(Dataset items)
▬▬▬▬▬▬
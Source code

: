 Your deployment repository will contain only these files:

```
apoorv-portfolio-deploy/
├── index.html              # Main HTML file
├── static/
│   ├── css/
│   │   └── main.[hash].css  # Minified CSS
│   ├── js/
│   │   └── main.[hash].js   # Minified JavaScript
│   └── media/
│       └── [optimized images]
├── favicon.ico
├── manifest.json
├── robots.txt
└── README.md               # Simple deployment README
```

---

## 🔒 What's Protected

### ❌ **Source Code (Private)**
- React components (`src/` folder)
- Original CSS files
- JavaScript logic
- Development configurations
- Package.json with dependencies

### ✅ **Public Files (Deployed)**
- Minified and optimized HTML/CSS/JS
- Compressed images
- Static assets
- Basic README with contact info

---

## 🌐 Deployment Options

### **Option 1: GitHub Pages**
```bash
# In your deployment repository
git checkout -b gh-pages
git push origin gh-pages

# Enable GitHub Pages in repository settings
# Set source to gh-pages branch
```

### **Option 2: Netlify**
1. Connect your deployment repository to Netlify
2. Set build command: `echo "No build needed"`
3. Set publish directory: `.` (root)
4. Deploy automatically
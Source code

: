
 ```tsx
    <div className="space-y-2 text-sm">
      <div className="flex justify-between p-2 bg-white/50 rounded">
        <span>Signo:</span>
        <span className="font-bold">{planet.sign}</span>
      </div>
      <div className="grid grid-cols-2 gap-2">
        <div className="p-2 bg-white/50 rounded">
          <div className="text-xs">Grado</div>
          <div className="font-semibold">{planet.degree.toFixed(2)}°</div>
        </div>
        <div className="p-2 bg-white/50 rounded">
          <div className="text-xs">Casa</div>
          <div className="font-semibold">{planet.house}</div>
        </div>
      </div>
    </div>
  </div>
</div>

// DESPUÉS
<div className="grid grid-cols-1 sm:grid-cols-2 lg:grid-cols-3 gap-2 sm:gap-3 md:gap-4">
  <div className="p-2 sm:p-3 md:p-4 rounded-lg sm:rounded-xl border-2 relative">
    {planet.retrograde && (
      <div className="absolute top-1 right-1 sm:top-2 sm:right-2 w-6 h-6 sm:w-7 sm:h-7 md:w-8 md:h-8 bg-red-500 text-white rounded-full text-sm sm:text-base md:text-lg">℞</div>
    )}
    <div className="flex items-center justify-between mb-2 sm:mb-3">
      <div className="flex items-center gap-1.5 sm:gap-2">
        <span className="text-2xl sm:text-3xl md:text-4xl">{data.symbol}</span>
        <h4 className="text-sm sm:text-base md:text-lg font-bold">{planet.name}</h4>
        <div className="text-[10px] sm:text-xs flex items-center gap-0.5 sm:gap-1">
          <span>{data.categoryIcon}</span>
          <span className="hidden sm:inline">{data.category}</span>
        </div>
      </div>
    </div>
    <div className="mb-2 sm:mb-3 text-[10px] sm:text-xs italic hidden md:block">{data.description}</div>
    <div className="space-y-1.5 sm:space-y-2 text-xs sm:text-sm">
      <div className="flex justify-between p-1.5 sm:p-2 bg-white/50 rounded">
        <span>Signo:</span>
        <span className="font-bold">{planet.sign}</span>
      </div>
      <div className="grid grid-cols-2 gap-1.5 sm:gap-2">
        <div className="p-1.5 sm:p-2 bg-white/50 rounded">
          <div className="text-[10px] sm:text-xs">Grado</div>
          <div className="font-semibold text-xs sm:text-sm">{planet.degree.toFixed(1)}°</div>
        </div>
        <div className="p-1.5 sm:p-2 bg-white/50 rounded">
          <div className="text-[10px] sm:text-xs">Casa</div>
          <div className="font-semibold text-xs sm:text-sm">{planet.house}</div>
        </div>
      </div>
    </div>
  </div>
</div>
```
▬▬▬▬▬▬
WHAT THE TASK REQUIRES - Down to the last character, restate every record.

WRITTEN ANSWER -
Source code

: Your deployment repository will contain only these files:

```
apoorv-portfolio-deploy/
├── index.html              # Main HTML file
├── static/
│   ├── css/
│   │   └── main.[hash].css  # Minified CSS
│   ├── js/
│   │   └── main.[hash].js   # Minified JavaScript
│   └── media/
│       └── [optimized images]
├── favicon.ico
├── manifest.json
├── robots.txt
└── README.md               # Simple deployment README
```

---

## 🔒 What's Protected

### ❌ **Source Code (Private)**
- React components (`src/` folder)
- Original CSS files
- JavaScript logic
- Development configurations
- Package.json with dependencies

### ✅ **Public Files (Deployed)**
- Minified and optimized HTML/CSS/JS
- Compressed images
- Static assets
- Basic README with contact info

---

## 🌐 Deployment Options

### **Option 1: GitHub Pages**
```bash
# In your deployment repository
git checkout -b gh-pages
git push origin gh-pages

# Enable GitHub Pages in repository settings
# Set source to gh-pages branch
```

### **Option 2: Netlify**
1. Connect your deployment repository to Netlify
2. Set build command: `echo "No build needed"`
3. Set publish directory: `.` (root)
4. Deploy automatically
Source code

:
 ```tsx
    <div className="space-y-2 text-sm">
      <div className="flex justify-between p-2 bg-white/50 rounded">
        <span>Signo:</span>
        <span className="font-bold">{planet.sign}</span>
      </div>
      <div className="grid grid-cols-2 gap-2">
        <div className="p-2 bg-white/50 rounded">
          <div className="text-xs">Grado</div>
          <div className="font-semibold">{planet.degree.toFixed(2)}°</div>
        </div>
        <div className="p-2 bg-white/50 rounded">
          <div className="text-xs">Casa</div>
          <div className="font-semibold">{planet.house}</div>
        </div>
      </div>
    </div>
  </div>
</div>

// DESPUÉS
<div className="grid grid-cols-1 sm:grid-cols-2 lg:grid-cols-3 gap-2 sm:gap-3 md:gap-4">
  <div className="p-2 sm:p-3 md:p-4 rounded-lg sm:rounded-xl border-2 relative">
    {planet.retrograde && (
      <div className="absolute top-1 right-1 sm:top-2 sm:right-2 w-6 h-6 sm:w-7 sm:h-7 md:w-8 md:h-8 bg-red-500 text-white rounded-full text-sm sm:text-base md:text-lg">℞</div>
    )}
    <div className="flex items-center justify-between mb-2 sm:mb-3">
      <div className="flex items-center gap-1.5 sm:gap-2">
        <span className="text-2xl sm:text-3xl md:text-4xl">{data.symbol}</span>
        <h4 className="text-sm sm:text-base md:text-lg font-bold">{planet.name}</h4>
        <div className="text-[10px] sm:text-xs flex items-center gap-0.5 sm:gap-1">
          <span>{data.categoryIcon}</span>
          <span className="hidden sm:inline">{data.category}</span>
        </div>
      </div>
    </div>
    <div className="mb-2 sm:mb-3 text-[10px] sm:text-xs italic hidden md:block">{data.description}</div>
    <div className="space-y-1.5 sm:space-y-2 text-xs sm:text-sm">
      <div className="flex justify-between p-1.5 sm:p-2 bg-white/50 rounded">
        <span>Signo:</span>
        <span className="font-bold">{planet.sign}</span>
      </div>
      <div className="grid grid-cols-2 gap-1.5 sm:gap-2">
        <div className="p-1.5 sm:p-2 bg-white/50 rounded">
          <div className="text-[10px] sm:text-xs">Grado</div>
          <div className="font-semibold text-xs sm:text-sm">{planet.degree.toFixed(1)}°</div>
        </div>
        <div className="p-1.5 sm:p-2 bg-white/50 rounded">
          <div className="text-[10px] sm:text-xs">Casa</div>
          <div className="font-semibold text-xs sm:text-sm">{planet.house}</div>
        </div>
      </div>
    </div>
  </div>
</div>
```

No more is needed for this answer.